• [To do]:
Provide only the number of lines below that contain the word "giữa".

◇ ◇ ◇ ◇ ◇

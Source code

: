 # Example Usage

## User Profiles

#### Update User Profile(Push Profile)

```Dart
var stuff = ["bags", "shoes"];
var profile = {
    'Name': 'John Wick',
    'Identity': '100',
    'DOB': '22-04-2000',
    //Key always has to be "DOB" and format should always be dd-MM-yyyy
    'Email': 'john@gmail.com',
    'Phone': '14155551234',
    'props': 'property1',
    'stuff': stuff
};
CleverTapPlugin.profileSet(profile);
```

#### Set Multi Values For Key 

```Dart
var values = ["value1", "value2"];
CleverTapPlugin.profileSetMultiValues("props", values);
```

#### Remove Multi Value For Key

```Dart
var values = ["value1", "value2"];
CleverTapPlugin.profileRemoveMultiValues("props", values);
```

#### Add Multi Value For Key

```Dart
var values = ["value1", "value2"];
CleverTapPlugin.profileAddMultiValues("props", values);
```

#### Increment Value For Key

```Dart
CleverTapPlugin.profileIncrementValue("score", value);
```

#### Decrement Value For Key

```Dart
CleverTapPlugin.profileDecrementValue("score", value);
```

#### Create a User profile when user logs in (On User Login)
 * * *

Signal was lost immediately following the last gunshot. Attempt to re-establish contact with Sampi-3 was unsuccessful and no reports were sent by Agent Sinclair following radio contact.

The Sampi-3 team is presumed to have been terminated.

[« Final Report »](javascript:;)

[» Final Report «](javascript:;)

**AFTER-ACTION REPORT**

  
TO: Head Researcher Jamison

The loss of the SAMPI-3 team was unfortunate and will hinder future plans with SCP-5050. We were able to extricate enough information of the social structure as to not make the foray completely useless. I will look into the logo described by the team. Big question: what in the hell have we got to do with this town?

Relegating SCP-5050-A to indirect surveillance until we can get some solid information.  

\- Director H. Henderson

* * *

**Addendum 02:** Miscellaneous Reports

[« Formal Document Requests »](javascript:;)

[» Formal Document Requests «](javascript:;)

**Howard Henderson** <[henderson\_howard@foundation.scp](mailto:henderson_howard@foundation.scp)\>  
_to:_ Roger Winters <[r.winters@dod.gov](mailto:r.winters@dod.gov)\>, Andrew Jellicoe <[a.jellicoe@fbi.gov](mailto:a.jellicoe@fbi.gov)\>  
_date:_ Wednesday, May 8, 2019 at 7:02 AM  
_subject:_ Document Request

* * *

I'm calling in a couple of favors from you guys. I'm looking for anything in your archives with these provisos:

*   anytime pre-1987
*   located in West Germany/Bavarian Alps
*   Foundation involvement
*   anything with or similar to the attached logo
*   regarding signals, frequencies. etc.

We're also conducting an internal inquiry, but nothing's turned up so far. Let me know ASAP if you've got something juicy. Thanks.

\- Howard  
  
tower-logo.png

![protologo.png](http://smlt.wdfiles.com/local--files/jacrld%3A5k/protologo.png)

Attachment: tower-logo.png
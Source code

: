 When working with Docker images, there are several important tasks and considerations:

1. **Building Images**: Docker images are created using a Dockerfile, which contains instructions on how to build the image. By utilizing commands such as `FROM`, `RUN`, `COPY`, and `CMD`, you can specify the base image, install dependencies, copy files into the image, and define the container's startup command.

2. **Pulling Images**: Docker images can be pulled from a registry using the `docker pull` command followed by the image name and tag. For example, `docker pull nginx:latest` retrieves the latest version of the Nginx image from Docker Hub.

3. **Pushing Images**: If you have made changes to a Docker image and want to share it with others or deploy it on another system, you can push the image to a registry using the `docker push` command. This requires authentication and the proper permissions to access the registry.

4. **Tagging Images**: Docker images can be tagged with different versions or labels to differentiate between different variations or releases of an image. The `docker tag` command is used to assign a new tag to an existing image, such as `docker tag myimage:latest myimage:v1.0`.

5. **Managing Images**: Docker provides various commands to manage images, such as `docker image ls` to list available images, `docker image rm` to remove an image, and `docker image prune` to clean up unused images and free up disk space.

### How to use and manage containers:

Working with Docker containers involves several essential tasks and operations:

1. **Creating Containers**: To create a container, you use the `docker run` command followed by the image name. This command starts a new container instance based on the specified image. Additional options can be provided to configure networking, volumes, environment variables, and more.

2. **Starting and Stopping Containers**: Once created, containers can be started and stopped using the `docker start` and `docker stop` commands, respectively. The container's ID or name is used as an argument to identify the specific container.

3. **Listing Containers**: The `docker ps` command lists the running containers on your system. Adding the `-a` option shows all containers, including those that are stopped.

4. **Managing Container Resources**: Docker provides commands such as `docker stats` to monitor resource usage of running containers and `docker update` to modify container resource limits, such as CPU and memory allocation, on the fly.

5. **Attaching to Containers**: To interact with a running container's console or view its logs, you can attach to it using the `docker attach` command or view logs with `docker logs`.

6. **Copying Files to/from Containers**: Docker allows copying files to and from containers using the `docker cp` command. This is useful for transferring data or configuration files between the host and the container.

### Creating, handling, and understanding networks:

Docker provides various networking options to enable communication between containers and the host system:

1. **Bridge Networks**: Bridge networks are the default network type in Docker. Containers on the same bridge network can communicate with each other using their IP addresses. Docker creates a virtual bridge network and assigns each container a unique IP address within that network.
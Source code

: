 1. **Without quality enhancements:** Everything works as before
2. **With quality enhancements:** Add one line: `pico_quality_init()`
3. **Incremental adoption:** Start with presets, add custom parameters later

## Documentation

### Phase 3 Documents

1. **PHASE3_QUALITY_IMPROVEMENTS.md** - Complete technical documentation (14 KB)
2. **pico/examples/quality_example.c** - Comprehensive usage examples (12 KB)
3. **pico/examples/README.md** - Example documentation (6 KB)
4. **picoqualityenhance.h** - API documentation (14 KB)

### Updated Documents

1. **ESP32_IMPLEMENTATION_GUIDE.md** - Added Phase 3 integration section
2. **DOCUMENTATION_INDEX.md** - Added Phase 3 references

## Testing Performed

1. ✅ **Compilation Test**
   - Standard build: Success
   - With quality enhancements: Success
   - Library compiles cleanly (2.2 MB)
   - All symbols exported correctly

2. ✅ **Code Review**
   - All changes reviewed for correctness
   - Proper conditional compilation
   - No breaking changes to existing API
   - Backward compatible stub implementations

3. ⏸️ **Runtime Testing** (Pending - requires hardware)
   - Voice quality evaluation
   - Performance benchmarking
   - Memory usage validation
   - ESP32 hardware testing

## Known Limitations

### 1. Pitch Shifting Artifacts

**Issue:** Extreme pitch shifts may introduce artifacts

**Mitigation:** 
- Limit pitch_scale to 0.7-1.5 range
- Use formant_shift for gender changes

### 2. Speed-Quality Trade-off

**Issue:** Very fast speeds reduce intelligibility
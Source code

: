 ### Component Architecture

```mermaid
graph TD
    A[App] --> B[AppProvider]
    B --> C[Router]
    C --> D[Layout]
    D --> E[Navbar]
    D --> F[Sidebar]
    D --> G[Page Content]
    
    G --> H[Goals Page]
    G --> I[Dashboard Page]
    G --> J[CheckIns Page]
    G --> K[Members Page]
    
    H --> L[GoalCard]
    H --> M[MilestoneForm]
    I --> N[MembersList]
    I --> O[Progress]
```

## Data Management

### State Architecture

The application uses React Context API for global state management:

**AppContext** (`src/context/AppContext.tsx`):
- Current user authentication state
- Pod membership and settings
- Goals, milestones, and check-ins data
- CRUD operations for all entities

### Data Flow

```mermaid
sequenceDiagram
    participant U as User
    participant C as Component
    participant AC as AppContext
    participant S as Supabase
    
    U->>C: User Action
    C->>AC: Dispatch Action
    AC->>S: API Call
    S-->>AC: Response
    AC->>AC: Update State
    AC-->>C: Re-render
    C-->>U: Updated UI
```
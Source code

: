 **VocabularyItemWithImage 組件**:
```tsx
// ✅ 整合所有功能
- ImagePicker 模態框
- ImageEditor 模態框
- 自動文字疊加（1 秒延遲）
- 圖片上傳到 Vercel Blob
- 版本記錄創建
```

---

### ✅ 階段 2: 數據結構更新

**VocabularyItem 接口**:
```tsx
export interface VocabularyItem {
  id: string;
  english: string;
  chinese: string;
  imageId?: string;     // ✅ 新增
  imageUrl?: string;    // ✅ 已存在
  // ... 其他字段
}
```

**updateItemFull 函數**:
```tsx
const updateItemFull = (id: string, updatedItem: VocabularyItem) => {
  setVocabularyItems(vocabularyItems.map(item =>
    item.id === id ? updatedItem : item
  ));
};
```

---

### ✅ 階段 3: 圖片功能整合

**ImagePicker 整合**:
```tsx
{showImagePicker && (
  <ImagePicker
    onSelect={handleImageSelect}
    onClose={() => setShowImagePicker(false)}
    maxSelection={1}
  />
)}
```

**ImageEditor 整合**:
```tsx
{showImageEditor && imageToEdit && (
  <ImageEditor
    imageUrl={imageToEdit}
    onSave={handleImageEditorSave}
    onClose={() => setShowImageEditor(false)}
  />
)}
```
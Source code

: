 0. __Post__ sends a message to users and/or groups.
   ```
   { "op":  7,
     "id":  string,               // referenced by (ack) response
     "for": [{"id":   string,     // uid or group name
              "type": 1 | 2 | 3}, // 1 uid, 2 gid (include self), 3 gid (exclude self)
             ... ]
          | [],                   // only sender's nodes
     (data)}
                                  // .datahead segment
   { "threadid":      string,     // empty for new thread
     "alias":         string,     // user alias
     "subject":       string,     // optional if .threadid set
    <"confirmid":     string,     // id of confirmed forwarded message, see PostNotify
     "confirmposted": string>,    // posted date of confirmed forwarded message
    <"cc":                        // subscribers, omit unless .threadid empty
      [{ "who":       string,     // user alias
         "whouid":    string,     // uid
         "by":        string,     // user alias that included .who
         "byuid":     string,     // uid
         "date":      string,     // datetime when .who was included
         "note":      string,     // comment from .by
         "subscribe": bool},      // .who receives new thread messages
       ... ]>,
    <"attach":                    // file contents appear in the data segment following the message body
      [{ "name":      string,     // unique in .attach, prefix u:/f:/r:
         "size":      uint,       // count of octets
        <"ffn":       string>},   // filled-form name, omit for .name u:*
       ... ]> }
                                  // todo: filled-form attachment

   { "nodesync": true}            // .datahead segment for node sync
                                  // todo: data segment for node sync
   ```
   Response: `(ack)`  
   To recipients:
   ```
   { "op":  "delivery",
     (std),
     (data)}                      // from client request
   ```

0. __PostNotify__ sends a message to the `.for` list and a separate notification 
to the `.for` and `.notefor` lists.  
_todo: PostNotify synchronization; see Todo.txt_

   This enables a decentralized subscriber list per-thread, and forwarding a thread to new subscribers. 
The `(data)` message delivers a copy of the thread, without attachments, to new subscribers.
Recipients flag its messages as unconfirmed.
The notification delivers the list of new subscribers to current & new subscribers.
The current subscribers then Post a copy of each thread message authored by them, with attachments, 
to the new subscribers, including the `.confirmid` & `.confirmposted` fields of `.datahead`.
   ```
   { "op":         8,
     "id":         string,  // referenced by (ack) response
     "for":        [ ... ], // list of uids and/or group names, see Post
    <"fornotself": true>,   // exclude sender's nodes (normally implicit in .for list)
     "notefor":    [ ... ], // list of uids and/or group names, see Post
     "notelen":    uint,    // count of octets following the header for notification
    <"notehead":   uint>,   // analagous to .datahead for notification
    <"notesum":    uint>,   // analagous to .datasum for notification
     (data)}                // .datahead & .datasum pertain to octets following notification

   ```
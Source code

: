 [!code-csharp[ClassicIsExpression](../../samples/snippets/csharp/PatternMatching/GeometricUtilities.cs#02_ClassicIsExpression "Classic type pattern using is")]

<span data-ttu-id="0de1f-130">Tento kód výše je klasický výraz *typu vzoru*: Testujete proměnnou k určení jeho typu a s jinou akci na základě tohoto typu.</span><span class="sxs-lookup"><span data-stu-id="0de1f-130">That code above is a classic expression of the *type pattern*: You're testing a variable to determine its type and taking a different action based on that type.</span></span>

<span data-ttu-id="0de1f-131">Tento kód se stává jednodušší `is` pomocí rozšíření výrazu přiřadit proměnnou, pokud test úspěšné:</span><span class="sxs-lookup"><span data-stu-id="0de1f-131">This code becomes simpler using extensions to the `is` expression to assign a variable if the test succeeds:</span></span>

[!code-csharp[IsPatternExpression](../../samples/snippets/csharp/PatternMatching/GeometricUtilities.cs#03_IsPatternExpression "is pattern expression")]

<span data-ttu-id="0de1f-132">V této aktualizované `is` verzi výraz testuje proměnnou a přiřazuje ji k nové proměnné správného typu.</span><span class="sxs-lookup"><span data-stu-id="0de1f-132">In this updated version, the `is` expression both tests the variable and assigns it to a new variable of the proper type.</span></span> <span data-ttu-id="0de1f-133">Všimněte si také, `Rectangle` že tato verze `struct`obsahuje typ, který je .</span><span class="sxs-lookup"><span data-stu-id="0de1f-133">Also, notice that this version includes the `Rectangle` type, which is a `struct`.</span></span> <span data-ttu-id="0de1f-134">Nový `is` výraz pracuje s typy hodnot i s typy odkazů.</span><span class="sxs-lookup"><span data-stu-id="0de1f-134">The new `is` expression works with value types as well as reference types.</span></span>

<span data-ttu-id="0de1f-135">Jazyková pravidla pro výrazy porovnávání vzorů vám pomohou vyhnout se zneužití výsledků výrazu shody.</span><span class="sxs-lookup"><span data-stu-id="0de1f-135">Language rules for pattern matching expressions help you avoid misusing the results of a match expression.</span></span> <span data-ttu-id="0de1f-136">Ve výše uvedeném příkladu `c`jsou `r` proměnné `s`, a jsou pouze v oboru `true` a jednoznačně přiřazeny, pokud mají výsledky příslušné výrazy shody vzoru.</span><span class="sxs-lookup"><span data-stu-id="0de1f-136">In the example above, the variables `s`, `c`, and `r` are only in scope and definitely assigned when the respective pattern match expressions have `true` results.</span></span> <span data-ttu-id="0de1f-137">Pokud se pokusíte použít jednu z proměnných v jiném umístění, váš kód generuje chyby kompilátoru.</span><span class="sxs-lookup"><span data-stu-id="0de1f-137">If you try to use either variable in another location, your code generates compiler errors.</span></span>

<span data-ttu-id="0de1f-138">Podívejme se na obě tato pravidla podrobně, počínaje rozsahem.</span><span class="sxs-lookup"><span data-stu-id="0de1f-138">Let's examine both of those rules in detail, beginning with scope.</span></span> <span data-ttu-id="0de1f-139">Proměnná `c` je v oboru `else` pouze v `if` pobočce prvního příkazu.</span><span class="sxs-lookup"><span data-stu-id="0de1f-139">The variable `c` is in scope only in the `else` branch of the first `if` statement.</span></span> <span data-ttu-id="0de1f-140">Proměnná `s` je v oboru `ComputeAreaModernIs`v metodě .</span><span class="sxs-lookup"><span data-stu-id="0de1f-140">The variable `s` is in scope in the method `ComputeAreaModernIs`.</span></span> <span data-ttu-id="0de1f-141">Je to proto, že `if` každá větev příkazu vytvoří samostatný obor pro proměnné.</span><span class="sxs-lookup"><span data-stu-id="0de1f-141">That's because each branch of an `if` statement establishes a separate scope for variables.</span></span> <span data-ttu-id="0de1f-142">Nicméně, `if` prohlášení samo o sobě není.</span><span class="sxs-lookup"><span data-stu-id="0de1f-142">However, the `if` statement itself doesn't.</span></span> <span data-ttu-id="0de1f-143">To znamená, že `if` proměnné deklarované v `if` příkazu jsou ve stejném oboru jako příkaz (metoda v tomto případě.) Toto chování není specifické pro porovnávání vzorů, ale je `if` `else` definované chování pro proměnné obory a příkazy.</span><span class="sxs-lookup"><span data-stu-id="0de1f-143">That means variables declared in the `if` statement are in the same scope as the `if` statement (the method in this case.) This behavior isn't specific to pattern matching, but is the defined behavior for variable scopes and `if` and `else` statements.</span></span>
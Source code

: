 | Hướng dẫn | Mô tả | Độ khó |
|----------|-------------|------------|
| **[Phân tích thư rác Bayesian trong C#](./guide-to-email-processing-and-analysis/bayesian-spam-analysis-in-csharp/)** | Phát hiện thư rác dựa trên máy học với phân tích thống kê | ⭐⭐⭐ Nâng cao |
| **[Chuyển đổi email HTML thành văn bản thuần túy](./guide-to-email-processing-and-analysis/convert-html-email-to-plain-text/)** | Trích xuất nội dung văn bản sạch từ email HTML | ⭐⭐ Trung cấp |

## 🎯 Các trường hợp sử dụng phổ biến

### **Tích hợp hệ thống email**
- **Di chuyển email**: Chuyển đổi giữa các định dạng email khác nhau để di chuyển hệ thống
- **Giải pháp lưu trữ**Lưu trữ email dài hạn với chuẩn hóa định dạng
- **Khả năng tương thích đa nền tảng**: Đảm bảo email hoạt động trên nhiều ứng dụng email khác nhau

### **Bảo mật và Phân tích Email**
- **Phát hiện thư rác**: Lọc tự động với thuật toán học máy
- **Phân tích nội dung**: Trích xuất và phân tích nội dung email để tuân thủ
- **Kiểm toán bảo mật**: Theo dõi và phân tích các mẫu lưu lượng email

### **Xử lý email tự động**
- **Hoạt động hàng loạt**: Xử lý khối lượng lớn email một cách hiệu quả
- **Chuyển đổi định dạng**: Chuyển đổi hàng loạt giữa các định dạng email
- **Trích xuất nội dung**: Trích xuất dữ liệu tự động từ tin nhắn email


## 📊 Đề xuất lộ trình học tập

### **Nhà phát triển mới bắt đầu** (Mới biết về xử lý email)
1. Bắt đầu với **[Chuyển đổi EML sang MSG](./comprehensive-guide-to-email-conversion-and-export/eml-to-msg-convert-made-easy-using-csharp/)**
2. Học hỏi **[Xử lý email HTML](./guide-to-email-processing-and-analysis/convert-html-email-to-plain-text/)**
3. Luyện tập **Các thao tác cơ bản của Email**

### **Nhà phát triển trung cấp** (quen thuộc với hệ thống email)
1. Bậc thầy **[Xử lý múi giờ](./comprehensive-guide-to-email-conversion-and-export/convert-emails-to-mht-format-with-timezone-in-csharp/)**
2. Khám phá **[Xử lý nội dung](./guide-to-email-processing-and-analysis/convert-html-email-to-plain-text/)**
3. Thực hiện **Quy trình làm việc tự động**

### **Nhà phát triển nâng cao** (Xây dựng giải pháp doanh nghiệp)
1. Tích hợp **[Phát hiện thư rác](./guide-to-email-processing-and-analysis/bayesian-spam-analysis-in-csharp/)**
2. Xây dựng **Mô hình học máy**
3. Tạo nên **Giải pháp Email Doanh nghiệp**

◇ ◇ ◇ ◇ ◇

• [Task output]:
2